Thomas Dixie Elliot responds to a piece in the Belfast Telegraph by Malachi O Doherty. Thomas Dixie Elliot is a writer and artist. As a former republican prisoner he took part in the prolonged blanket protest in the H-Blocks.
Again we have the finger pointing in one direction, the IRA, forgetting that the conflict came about as the result of pure bigotry. The likes of the Belfast Telegraph won't publish a truthful analysis of what was in effect a dirty war on all sides so we are left to read half-truths.
How can those who work in the media call Adams a liar then twist the truth themselves? It's a bit like Fagin calling the Artful Dodger a 'con man'.
The fact is, that Nationalists were attacked by the RUC and Paisleyites because they were demanding Civil Rights.

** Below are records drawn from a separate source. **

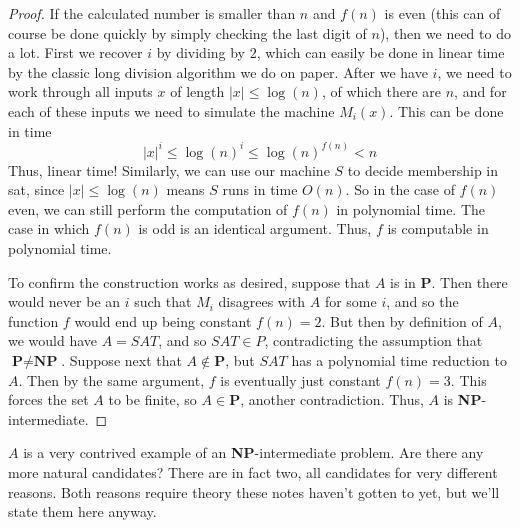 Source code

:\begin{proof}
	\par If the calculated number is smaller than $n$ and $f(n)$ is even (this can of course be done quickly by simply checking the last digit of $n$), then we need to do a lot. First we recover $i$ by dividing by $2$, which can easily be done in linear time by the classic long division algorithm we do on paper. After we have $i$, we need to work through all inputs $x$ of length $|x| \leq \log(n)$, of which there are $n$, and for each of these inputs we need to simulate the machine $M_i(x)$. This can be done in time 
	\[ |x|^i \leq \log(n)^i \leq \log(n)^{f(n)} < n \]
Thus, linear time! Similarly, we can use our machine $S$ to decide membership in sat, since $|x| \leq \log(n)$ means $S$ runs in time $O(n)$. So in the case of $f(n)$ even, we can still perform the computation of $f(n)$ in polynomial time. The case in which $f(n)$ is odd is an identical argument. Thus, $f$ is computable in polynomial time.
	\par To confirm the construction works as desired, suppose that $A$ is in \textbf{P}. Then there would never be an $i$ such that $M_i$ disagrees with $A$ for some $i$, and so the function $f$ would end up being constant $f(n) = 2$. But then by definition of $A$, we would have $A = SAT$, and so $SAT \in P$, contradicting the assumption that $\textbf{P} \neq \textbf{NP}$. Suppose next that $A \notin \textbf{P}$, but $SAT$ has a polynomial time reduction to $A$. Then by the same argument, $f$ is eventually just constant $f(n)=3$. This forces the set $A$ to be finite, so $A \in \textbf{P}$, another contradiction. Thus, $A$ is \textbf{NP}-intermediate.
\end{proof} 
$A$ is a very contrived example of an \textbf{NP}-intermediate problem. Are there any more natural candidates? There are in fact two, all candidates for very different reasons. Both reasons require theory these notes haven't gotten to yet, but we'll state them here anyway.
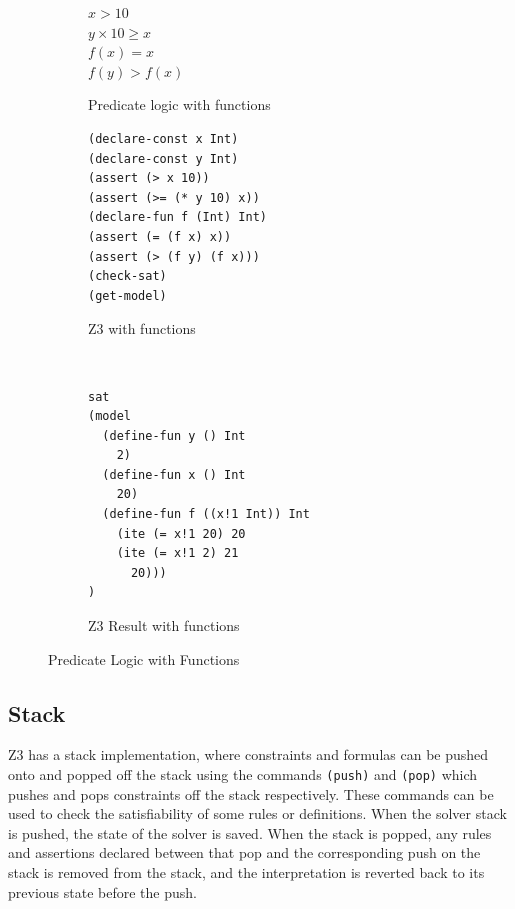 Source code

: \documentclass[a4paper]{report}
\begin{document}
\begin{figure}[!htbp]
\centering
\begin{subfigure}[b]{\textwidth}
\centering
$x > 10$ \\
$y \times 10 \geq x$ \\
$f(x) = x$ \\
$f(y) > f(x)$
\caption{Predicate logic with functions}
\label{fig:Predicate logic with functions}
\end{subfigure}
\begin{subfigure}[b]{\textwidth}
\lstset{numbers=left, showspaces=false,
    showstringspaces=false, tabsize=2, breaklines=true,
    xleftmargin=5.0ex,
}
\lstset{basicstyle=\ttfamily}
\centering
\begin{lstlisting}[frame=single]
(declare-const x Int)
(declare-const y Int)
(assert (> x 10))
(assert (>= (* y 10) x))
(declare-fun f (Int) Int)
(assert (= (f x) x))
(assert (> (f y) (f x)))
(check-sat)
(get-model)
\end{lstlisting}
\caption{Z3 with functions}
\label{fig:Z3 with functions}
\end{subfigure}\\
\begin{subfigure}[b]{\textwidth}
\lstset{basicstyle=\ttfamily}
\begin{lstlisting}[frame=single]
sat
(model 
  (define-fun y () Int
    2)
  (define-fun x () Int
    20)
  (define-fun f ((x!1 Int)) Int
    (ite (= x!1 20) 20
    (ite (= x!1 2) 21
      20)))
)
\end{lstlisting}
\caption{Z3 Result with functions}
\label{fig:Z3 Function Result}
\end{subfigure}
\caption{Predicate Logic with Functions}
\label{fig:Predicate Logic with Functions}
\end{figure} 

\newpage

\subsection{Stack}
Z3 has a stack implementation, where constraints and formulas can be pushed onto and popped off the stack using the commands \texttt{(push)} and \texttt{(pop)} which pushes and pops constraints off the stack respectively. These commands can be used to check the satisfiability of some rules or definitions. When the solver stack is pushed, the state of the solver is saved. When the stack is popped, any rules and assertions declared between that pop and the corresponding push on the stack is removed from the stack, and the interpretation is reverted back to its previous state before the push.\\
\end{document}
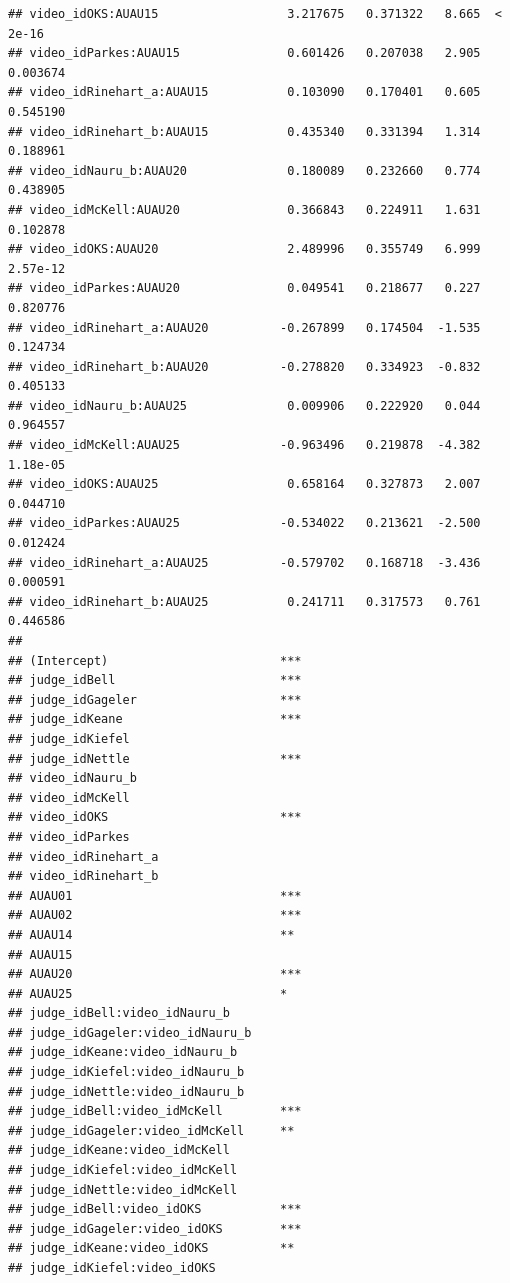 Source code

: \documentclass{monashthesis}
\begin{document}
\begin{verbatim}
## video_idOKS:AUAU15                  3.217675   0.371322   8.665  < 2e-16
## video_idParkes:AUAU15               0.601426   0.207038   2.905 0.003674
## video_idRinehart_a:AUAU15           0.103090   0.170401   0.605 0.545190
## video_idRinehart_b:AUAU15           0.435340   0.331394   1.314 0.188961
## video_idNauru_b:AUAU20              0.180089   0.232660   0.774 0.438905
## video_idMcKell:AUAU20               0.366843   0.224911   1.631 0.102878
## video_idOKS:AUAU20                  2.489996   0.355749   6.999 2.57e-12
## video_idParkes:AUAU20               0.049541   0.218677   0.227 0.820776
## video_idRinehart_a:AUAU20          -0.267899   0.174504  -1.535 0.124734
## video_idRinehart_b:AUAU20          -0.278820   0.334923  -0.832 0.405133
## video_idNauru_b:AUAU25              0.009906   0.222920   0.044 0.964557
## video_idMcKell:AUAU25              -0.963496   0.219878  -4.382 1.18e-05
## video_idOKS:AUAU25                  0.658164   0.327873   2.007 0.044710
## video_idParkes:AUAU25              -0.534022   0.213621  -2.500 0.012424
## video_idRinehart_a:AUAU25          -0.579702   0.168718  -3.436 0.000591
## video_idRinehart_b:AUAU25           0.241711   0.317573   0.761 0.446586
##                                       
## (Intercept)                        ***
## judge_idBell                       ***
## judge_idGageler                    ***
## judge_idKeane                      ***
## judge_idKiefel                        
## judge_idNettle                     ***
## video_idNauru_b                       
## video_idMcKell                        
## video_idOKS                        ***
## video_idParkes                        
## video_idRinehart_a                    
## video_idRinehart_b                    
## AUAU01                             ***
## AUAU02                             ***
## AUAU14                             ** 
## AUAU15                                
## AUAU20                             ***
## AUAU25                             *  
## judge_idBell:video_idNauru_b          
## judge_idGageler:video_idNauru_b       
## judge_idKeane:video_idNauru_b         
## judge_idKiefel:video_idNauru_b        
## judge_idNettle:video_idNauru_b        
## judge_idBell:video_idMcKell        ***
## judge_idGageler:video_idMcKell     ** 
## judge_idKeane:video_idMcKell          
## judge_idKiefel:video_idMcKell         
## judge_idNettle:video_idMcKell         
## judge_idBell:video_idOKS           ***
## judge_idGageler:video_idOKS        ***
## judge_idKeane:video_idOKS          ** 
## judge_idKiefel:video_idOKS            

\end{verbatim}
\end{document}
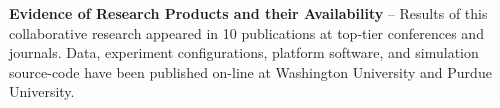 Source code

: \textbf{Evidence of Research Products and their Availability} -- Results of this 
collaborative research appeared in 10 publications at top-tier conferences and journals.
Data, experiment configurations, platform software, and simulation source-code 
have been published on-line at Washington University and Purdue University.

The ensuing riots brought British Troops onto our Streets and this is where the argument begins that they arrived as peace makers.
However Internment further fuelled the fires because it was selective to one side of the community and unjust. In Ballymurphy and Derry innocents were gunned down by British Paras and a smear campaign began to cover up these massacres.
All this resulted in an angry youth, mainly still in their teens, joining the IRA in order to fight back.
The British met the IRA in July 1972 in Cheyne Walk, London and offered the same terms which Adams and McGuinness, among them, many years later accepted in the GFA: the withdrawal of Troops and an Amnesty for IRA prisoners. They stated that they could only go by the wishes of the majority in regards to a United Ireland.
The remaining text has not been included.